_EXERCISE GOAL_
Every line in the data must be transcribed exactly.

(Dataset entries)
***
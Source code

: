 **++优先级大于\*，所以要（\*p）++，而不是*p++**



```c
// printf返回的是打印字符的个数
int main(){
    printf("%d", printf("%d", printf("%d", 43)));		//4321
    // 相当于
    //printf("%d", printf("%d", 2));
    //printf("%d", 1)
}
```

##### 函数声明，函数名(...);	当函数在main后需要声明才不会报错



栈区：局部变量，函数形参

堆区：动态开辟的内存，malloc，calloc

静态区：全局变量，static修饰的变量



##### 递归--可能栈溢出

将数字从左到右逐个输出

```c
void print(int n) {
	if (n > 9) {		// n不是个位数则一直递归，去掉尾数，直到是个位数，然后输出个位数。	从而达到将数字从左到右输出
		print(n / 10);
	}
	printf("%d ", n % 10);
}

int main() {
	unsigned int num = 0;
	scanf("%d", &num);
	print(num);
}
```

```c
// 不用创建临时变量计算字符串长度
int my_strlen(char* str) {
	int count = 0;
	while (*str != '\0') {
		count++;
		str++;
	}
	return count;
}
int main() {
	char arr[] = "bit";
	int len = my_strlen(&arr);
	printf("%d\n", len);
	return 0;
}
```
***
_RESULT OF THE EXERCISE_
Source code

: **++优先级大于\*，所以要（\*p）++，而不是*p++**



```c
// printf返回的是打印字符的个数
int main(){
    printf("%d", printf("%d", printf("%d", 43)));		//4321
    // 相当于
    //printf("%d", printf("%d", 2));
    //printf("%d", 1)
}
```

##### 函数声明，函数名(...);	当函数在main后需要声明才不会报错



栈区：局部变量，函数形参

堆区：动态开辟的内存，malloc，calloc

静态区：全局变量，static修饰的变量



##### 递归--可能栈溢出

将数字从左到右逐个输出

```c
void print(int n) {
	if (n > 9) {		// n不是个位数则一直递归，去掉尾数，直到是个位数，然后输出个位数。	从而达到将数字从左到右输出
		print(n / 10);
	}
	printf("%d ", n % 10);
}

int main() {
	unsigned int num = 0;
	scanf("%d", &num);
	print(num);
}
```

```c
// 不用创建临时变量计算字符串长度
int my_strlen(char* str) {
	int count = 0;
	while (*str != '\0') {
		count++;
		str++;
	}
	return count;
}
int main() {
	char arr[] = "bit";
	int len = my_strlen(&arr);
	printf("%d\n", len);
	return 0;
}
```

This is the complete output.